If you're another of those film fans like me who enjoyed the chaos of the Coen brothers' Burn After Reading, this is an experience you'll definitely enjoy. Farrell is restrained, for the most part, but he loses his kit at least once, and that may be worth seeing right there.
directed by: Martin McDonagh
starring: Colin Farrell, Sam Rockwell, Christopher Walken, Woody Harrelson, Tom Waits, Olga Kurylenko, Abbie Cornish, Zeljko Ivanek, Harry Dean Stanton, Kevin Corrigan, Gabourey Sidibe
Released in 2012.
Seven Psychopaths could very easily be mistaken for the continuing series of movies that wish very badly they were directed by Quentin Tarantino.

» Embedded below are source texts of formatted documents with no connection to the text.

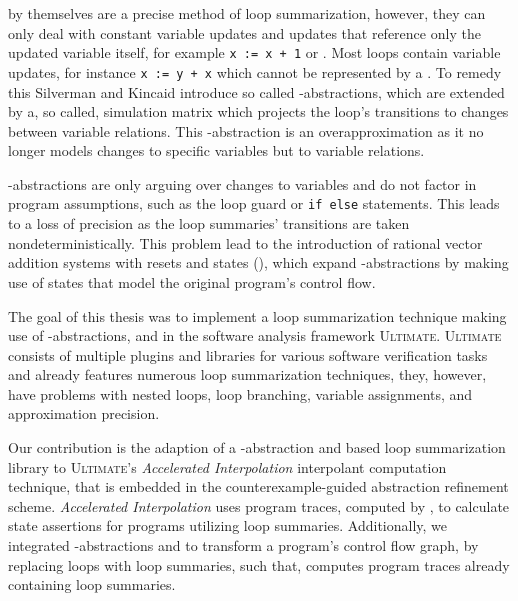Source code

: \qvasr by themselves are a precise method of loop summarization, however, they can only deal with constant variable updates and updates that reference only the updated variable itself, for example \texttt{x := x + 1} or . Most loops contain variable updates, for instance \texttt{x := y + x} which cannot be represented by a \qvasr. To remedy this Silverman and Kincaid introduce so called \qvasr-abstractions, which are \qvasr extended by a, so called, simulation matrix which projects the loop's transitions to changes between variable relations. This \qvasr-abstraction is an overapproximation as it no longer models changes to specific variables but to variable relations.\\ \par

\qvasr-abstractions are only arguing over changes to variables and do not factor in program assumptions, such as the loop guard or \texttt{if else} statements. This leads to a loss of precision as the loop summaries' transitions are taken nondeterministically. This problem lead to the introduction of rational vector addition systems with resets and states (\qvasr), which expand \qvasr-abstractions by making use of states that model the original program's control flow.\\ \par

The goal of this thesis was to implement a loop summarization technique making use of \qvasr-abstractions, and \qvasrs in the software analysis framework \textsc{Ultimate}\cite{Zitat02}.
\textsc{Ultimate} consists of multiple plugins and libraries for various software verification tasks and already features numerous loop summarization techniques, they, however, have problems with nested loops, loop branching, variable assignments, and approximation precision.\\  \par
Our contribution is the adaption of a \qvasr-abstraction and \qvasrs based loop summarization library to \textsc{Ultimate}'s \textsl{Accelerated Interpolation} interpolant computation technique, that is embedded in the \traceabstraction \cite{10.1007/978-3-642-03237-0_7} counterexample-guided abstraction refinement scheme. \textsl{Accelerated Interpolation} uses program traces, computed by \traceabstraction, to calculate state assertions for programs utilizing loop summaries. Additionally, we integrated \qvasr-abstractions and \qvasrs to transform a program's control flow graph, by replacing loops with loop summaries, such that, \traceabstraction computes program traces already containing loop summaries.\\ \par

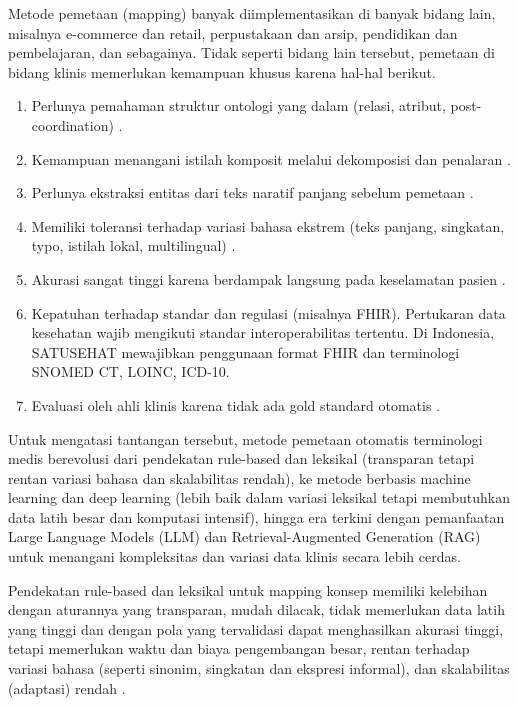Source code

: Metode pemetaan (mapping) banyak diimplementasikan di banyak bidang lain, misalnya e-commerce dan retail, perpustakaan dan arsip, pendidikan dan pembelajaran, dan sebagainya. Tidak seperti bidang lain tersebut, pemetaan di bidang klinis memerlukan kemampuan khusus karena hal-hal berikut.
\begin{enumerate}
    \item Perlunya pemahaman struktur ontologi yang dalam (relasi, atribut, post-coordination) \citep{kate_automatic_2020,park_development_2026}.
    \item Kemampuan menangani istilah komposit melalui dekomposisi dan penalaran \citep{gilani_cde-mapper_2025}.
    \item Perlunya ekstraksi entitas dari teks naratif panjang sebelum pemetaan \citep{eslami_hybrid_2026,peterson_automating_2020}.
    \item Memiliki toleransi terhadap variasi bahasa ekstrem (teks panjang, singkatan, typo, istilah lokal, multilingual) \citep{chen_automatic_2022}.
    \item Akurasi sangat tinggi karena berdampak langsung pada keselamatan pasien \citep{yu_large_2026}.
    \item Kepatuhan terhadap standar dan regulasi (misalnya FHIR). Pertukaran data kesehatan wajib mengikuti standar interoperabilitas tertentu. Di Indonesia, SATUSEHAT mewajibkan penggunaan format FHIR dan terminologi SNOMED CT, LOINC, ICD-10.
    \item Evaluasi oleh ahli klinis karena tidak ada gold standard otomatis \citep{chen_automatic_2022,eslami_hybrid_2026,gilani_cde-mapper_2025}.
\end{enumerate}

Untuk mengatasi tantangan tersebut, metode pemetaan otomatis terminologi medis berevolusi dari pendekatan rule-based dan leksikal (transparan tetapi rentan variasi bahasa dan skalabilitas rendah), ke metode berbasis machine learning dan deep learning (lebih baik dalam variasi leksikal tetapi membutuhkan data latih besar dan komputasi intensif), hingga era terkini dengan pemanfaatan Large Language Models (LLM) dan Retrieval-Augmented Generation (RAG) untuk menangani kompleksitas dan variasi data klinis secara lebih cerdas.

Pendekatan rule-based dan leksikal untuk mapping konsep memiliki kelebihan dengan aturannya yang transparan, mudah dilacak, tidak memerlukan data latih yang tinggi dan dengan pola yang tervalidasi dapat menghasilkan akurasi tinggi, tetapi memerlukan waktu dan biaya pengembangan besar, rentan terhadap variasi bahasa (seperti sinonim, singkatan dan ekspresi informal), dan skalabilitas (adaptasi) rendah \citep{kim_automating_2014,meizoso_automated_2011}.


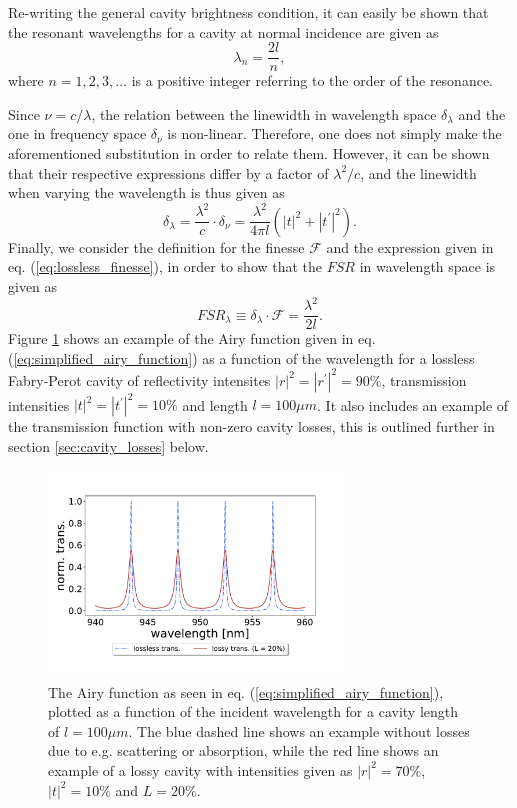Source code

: Re-writing the general cavity brightness condition, it can easily be shown that the resonant wavelengths for a cavity at normal incidence are given as
\begin{equation}
    \lambda_n = \frac{2l}{n},
\end{equation}
where $n=1,2,3,...$ is a positive integer referring to the order of the resonance. 

Since $\nu = c / \lambda$, the relation between the linewidth in wavelength space $\delta_{\lambda}$ and the one in frequency space $\delta_{\nu}$ is non-linear. Therefore, one does not simply make the aforementioned substitution in order to relate them. However, it can be shown that their respective expressions differ by a factor of $\lambda^2/c$, and the linewidth when varying the wavelength is thus given as
\begin{equation}
    \delta_{\lambda} = \frac{\lambda^2}{c} \cdot \delta_{\nu} = \frac{\lambda^2}{4 \pi l} (|t|^2 + |t^{\prime}|^2).
\end{equation}
Finally, we consider the definition for the finesse $\mathcal{F}$ and the expression given in eq. (\ref{eq:lossless_finesse}), in order to show that the $FSR$ in wavelength space is given as 
\begin{equation}
    FSR_{\lambda} \equiv \delta_{\lambda} \cdot \mathcal{F} =  \frac{\lambda^2}{2l}.
\end{equation}
Figure \ref{fig:airy_trans_vs_wavelength} shows an example of the Airy function given in eq. (\ref{eq:simplified_airy_function}) as a function of the wavelength for a lossless Fabry-Perot cavity of reflectivity intensites $|r|^2 = |r^{\prime}|^2 = 90\%$, transmission intensities $|t|^2 = |t^{\prime}|^2 = 10\%$ and length $l=100 \mu m$. It also includes an example of the transmission function with non-zero cavity losses, this is outlined further in section \ref{sec:cavity_losses} below.

\begin{figure}[h!]
    \centering
    \includegraphics[width=0.7\textwidth]{figures/airy_function_vs_wavelength.pdf}
    \caption{The Airy function as seen in eq. (\ref{eq:simplified_airy_function}), plotted as a function of the incident wavelength for a cavity length of $l = 100 \mu m$. The blue dashed line shows an example without losses due to e.g. scattering or absorption, while the red line shows an example of a lossy cavity with intensities given as $|r|^2 = 70\%$, $|t|^2 = 10\%$ and $L = 20\%$.}
    \label{fig:airy_trans_vs_wavelength}
\end{figure}

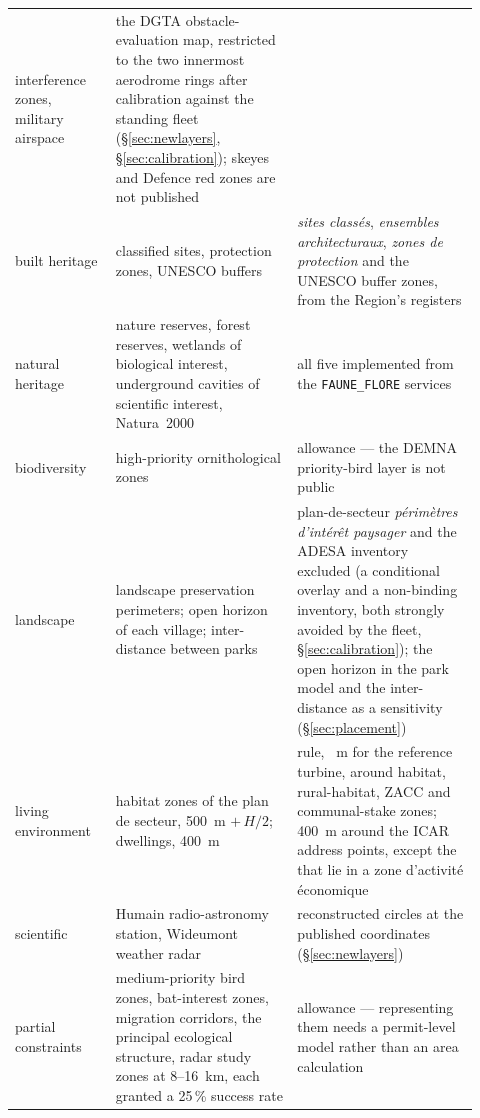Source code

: \documentclass[11pt,a4paper]{article}
\begin{document}
\begin{table}[htbp]
\begin{tabular}{p{0.20\linewidth}p{0.36\linewidth}p{0.36\linewidth}}
    interference zones, military airspace
  & the DGTA obstacle-evaluation map, restricted to the two innermost aerodrome
    rings after calibration against the standing fleet
    (§\ref{sec:newlayers}, §\ref{sec:calibration}); skeyes and Defence
    red zones are not published \\
built heritage & classified sites, protection zones, UNESCO buffers
  & \emph{sites classés}, \emph{ensembles architecturaux}, \emph{zones de
    protection} and the UNESCO buffer zones, from the Region's registers \\
natural heritage
  & nature reserves, forest reserves, wetlands of biological interest,
    underground cavities of scientific interest, Natura~2000
  & all five implemented from the \texttt{FAUNE\_FLORE} services \\
biodiversity
  & high-priority ornithological zones
  & \textcolor{warn}{allowance} --- the DEMNA priority-bird layer is not public \\
landscape
  & landscape preservation perimeters; open horizon of each village;
    inter-distance between parks
  & plan-de-secteur \emph{périmètres d'intérêt paysager} and the ADESA
    inventory excluded (a conditional overlay and a non-binding inventory,
    both strongly avoided by the fleet, §\ref{sec:calibration}); the open
    horizon in the park model and the inter-distance as a sensitivity
    (§\ref{sec:placement}) \\
living environment
  & habitat zones of the plan de secteur, \SI{500}{\metre} $+\,H/2$;
    dwellings, \SI{400}{\metre}
  & \HabitatRule{} rule, \HabitatSetback{}~m for the reference turbine, around
    habitat, rural-habitat, ZACC and communal-stake zones; \SI{400}{\metre}
    around the ICAR address points, except the \AddrExempt{} that lie in a zone
    d'activité économique \\
scientific
  & Humain radio-astronomy station, Wideumont weather radar
  & reconstructed circles at the published coordinates
    (§\ref{sec:newlayers}) \\
partial constraints
  & medium-priority bird zones, bat-interest zones, migration corridors, the
    principal ecological structure, radar study zones at 8--16~km, each granted
    a 25\,\% success rate
  & \textcolor{warn}{allowance} --- representing them needs a permit-level model
    rather than an area calculation \\
\bottomrule
\end{tabular}
\end{table}
\end{document}
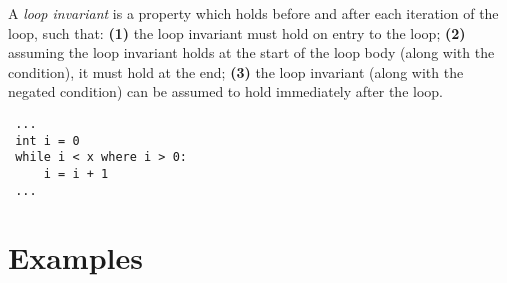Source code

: \documentclass[a4paper,10pt,twcolumn]{article}
\begin{document}
A {\em loop invariant} is a property which holds before and after each
iteration of the loop, such that: {\bf (1)} the loop invariant must hold on
entry to the loop; {\bf (2)} assuming the loop invariant holds at the start of
the loop body (along with the condition), it must hold at the end; {\bf (3)}
the loop invariant (along with the negated condition) can be assumed
to hold immediately after the loop.
\begin{lstlisting}
 ...
 int i = 0
 while i < x where i > 0:
     i = i + 1 
 ...
\end{lstlisting}


\section*{Examples}
\end{document}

Except, much like Joe Carnahan's movies, this is at worst a variation of a Tarantino flick. It's a film by Martin McDonagh, and that's becoming a thing now, after this and In Bruges.
Both star Colin Farrell, although aside from gunplay there's very little else that's overtly similar between them, other than confident and spectacular filmmaking on a fairly intimate level. Bruges was about a hitman who felt great remorse after the accidental murder of a little kid. Psychopaths is about a writer who's trying to work on a new story, but his subject matter has inadvertently drawn him into the very life he's been trying to evoke. The writer is Farrell, the friend who causes the latter is Sam Rockwell. If you know Rockwell at all, and you should, that part should more or less explain itself.
It's the structure that really makes the movie pop. McDonagh allows us to follow the characters Farrell is writing, and they have terrifically compelling narratives all their own, and even when you think the movie's done with them it surprises you again by bringing them back. Part of that is because at least one of the characters is drawn from the web Farrell is being drawn into, an acquaintance played by Christopher Walken. Walken is in top form. He's got a famously deadpan expression, but he knows how to sell a role because hardly anyone delivers a line like he does. I'll bet that anyone who just knows the name of the film and that Walken (not to mention Rockwell) appears in it will already think they know everything they need to know.
And yet the true genius of McDonagh is that he subverts every expectation. He knows and you know because that's one of the themes, what Farrell's writer tries to do and Rockwell's main function is to try and embody the reverse. Woody Harrelson is another presence that begs the boundaries of these expectations.
It's just this side of brilliant.
One of the things I look for in any movie that is or approaches brilliant is the ability to sneak in actors as good as the ones anyone will know appears in the movie in supporting roles. Here the list includes Olga Kurylenko (proving once again she's not just a pretty face), Kevin Corrigan, and Harry Dean Stanton, who has made a career of these kinds of roles. There's also Tom Waits, better known for his music, making another periodic movie appearance. His most recent role was in The Imaginarium of Doctor Parnassus. His appearance here is as similar as he could get. It's also worth noting that the late Heath Ledger based his Joker in The Dark Knight on Waits. Ledger's Joker is the iconic psychopath of modern cinema lore. It stands to figure that Waits would have to be featured in a movie with that term in its title.
If you're another of those film fans like me who enjoyed the chaos of the Coen brothers' Burn After Reading, this is an experience you'll definitely enjoy. Farrell is restrained, for the most part, but he loses his kit at least once, and that may be worth seeing right there.